[Records for this task — start]

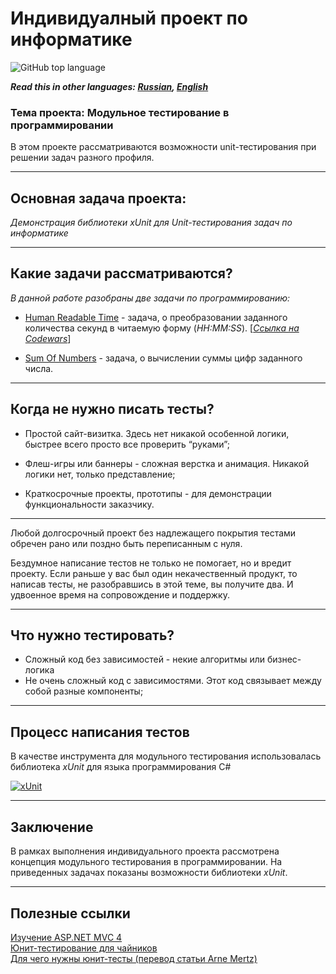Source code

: # Индивидуалный проект по информатике
![GitHub top language](https://img.shields.io/github/languages/top/chocom1nt/individual-project-unit-testing?color=purple)  

<b>*Read this in other languages: [Russian](README.md), [English](README.en.md)*</b>

### <b>Тема проекта: Модульное тестирование в программировании </b>

В этом проекте рассматриваются возможности unit-тестирования при решении задач разного профиля.

---
<b>Основная задача проекта:</b>
---
<i>Демонстрация библиотеки xUnit для Unit-тестирования задач по информатике</i>

---
## <b>Какие задачи рассматриваются?</b>
<i>В данной работе разобраны две задачи по программированию:</i>
* [Human Readable Time](https://github.com/chocom1nt/individual-project-unit-testing/blob/main/Algorithms.Core/HumanReadableTime.cs "Решение задачи") - задача, о преобразовании заданного количества секунд в читаемую форму (*HH:MM:SS*). [*[Ссылка на Codewars](https://www.codewars.com/kata/52685f7382004e774f0001f7/csharp "Human Readable Time / Kata")*]


* [Sum Of Numbers](https://github.com/chocom1nt/individual-project-unit-testing/blob/main/Algorithms.Core/SumOfNumbers.cs "Решение задачи") - задача, о вычислении суммы цифр заданного числа. 

---
## <b>Когда не нужно писать тесты?</b>

* Простой сайт-визитка. Здесь нет никакой особенной логики, быстрее всего просто все проверить “руками”;

* Флеш-игры или баннеры - сложная верстка и анимация. 
Никакой логики нет, только представление;
   
* Краткосрочные проекты, прототипы - для демонстрации функциональности заказчику.

---

Любой долгосрочный проект без надлежащего покрытия тестами обречен рано или поздно быть переписанным с нуля. 

Бездумное написание тестов не только не помогает, но и вредит проекту. Если раньше у вас был один некачественный продукт, то написав тесты, не разобравшись в этой теме, вы получите два. И удвоенное время на сопровождение и поддержку.

---

## <b>Что нужно тестировать?</b>
* Сложный код без зависимостей - некие алгоритмы или бизнес-логика
* Не очень сложный код с зависимостями. 
   Этот код связывает между собой разные компоненты;

---
## <b>Процесс написания тестов</b>
В качестве инструмента для модульного тестирования использовалась библиотека *xUnit* для языка программирования С#

[![xUnit](https://joebuschmann.com/scaling-specflow/images/xunit.png)](https://xunit.net/ "A free, open source, community-focused unit testing tool for the .NET Framework")

---

## <b>Заключение</b>
В рамках выполнения индивидуального проекта рассмотрена концепция модульного тестирования в программировании. На приведенных задачах показаны возможности библиотеки *xUnit*.

---
## <b>Полезные ссылки</b>

[Изучение ASP.NET MVC 4](https://metanit.com/sharp/mvc/  "Онлайн-книга")  
[Юнит-тестирование для чайников](https://habr.com/ru/post/169381/ "Статья на Хабрахабре")  
[Для чего нужны юнит-тесты (перевод статьи Arne Mertz)](https://tproger.ru/translations/unit-tests-purposes/ "Статья на tproger")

[Records for this task — finish]

Exercise requirements - The answer must restate each entry word for word and contain no images.

Result for this exercise -
Source code

: # Индивидуалный проект по информатике
![GitHub top language](https://img.shields.io/github/languages/top/chocom1nt/individual-project-unit-testing?color=purple)  

<b>*Read this in other languages: [Russian](README.md), [English](README.en.md)*</b>

### <b>Тема проекта: Модульное тестирование в программировании </b>

В этом проекте рассматриваются возможности unit-тестирования при решении задач разного профиля.

---
<b>Основная задача проекта:</b>
---
<i>Демонстрация библиотеки xUnit для Unit-тестирования задач по информатике</i>

---
## <b>Какие задачи рассматриваются?</b>
<i>В данной работе разобраны две задачи по программированию:</i>
* [Human Readable Time](https://github.com/chocom1nt/individual-project-unit-testing/blob/main/Algorithms.Core/HumanReadableTime.cs "Решение задачи") - задача, о преобразовании заданного количества секунд в читаемую форму (*HH:MM:SS*). [*[Ссылка на Codewars](https://www.codewars.com/kata/52685f7382004e774f0001f7/csharp "Human Readable Time / Kata")*]


* [Sum Of Numbers](https://github.com/chocom1nt/individual-project-unit-testing/blob/main/Algorithms.Core/SumOfNumbers.cs "Решение задачи") - задача, о вычислении суммы цифр заданного числа. 

---
## <b>Когда не нужно писать тесты?</b>

* Простой сайт-визитка. Здесь нет никакой особенной логики, быстрее всего просто все проверить “руками”;

* Флеш-игры или баннеры - сложная верстка и анимация. 
Никакой логики нет, только представление;
   
* Краткосрочные проекты, прототипы - для демонстрации функциональности заказчику.

---

Любой долгосрочный проект без надлежащего покрытия тестами обречен рано или поздно быть переписанным с нуля. 

Бездумное написание тестов не только не помогает, но и вредит проекту. Если раньше у вас был один некачественный продукт, то написав тесты, не разобравшись в этой теме, вы получите два. И удвоенное время на сопровождение и поддержку.

---

## <b>Что нужно тестировать?</b>
* Сложный код без зависимостей - некие алгоритмы или бизнес-логика
* Не очень сложный код с зависимостями. 
   Этот код связывает между собой разные компоненты;

---
## <b>Процесс написания тестов</b>
В качестве инструмента для модульного тестирования использовалась библиотека *xUnit* для языка программирования С#

[![xUnit](https://joebuschmann.com/scaling-specflow/images/xunit.png)](https://xunit.net/ "A free, open source, community-focused unit testing tool for the .NET Framework")

---

## <b>Заключение</b>
В рамках выполнения индивидуального проекта рассмотрена концепция модульного тестирования в программировании. На приведенных задачах показаны возможности библиотеки *xUnit*.

---
## <b>Полезные ссылки</b>

[Изучение ASP.NET MVC 4](https://metanit.com/sharp/mvc/  "Онлайн-книга")  
[Юнит-тестирование для чайников](https://habr.com/ru/post/169381/ "Статья на Хабрахабре")  
[Для чего нужны юнит-тесты (перевод статьи Arne Mertz)](https://tproger.ru/translations/unit-tests-purposes/ "Статья на tproger")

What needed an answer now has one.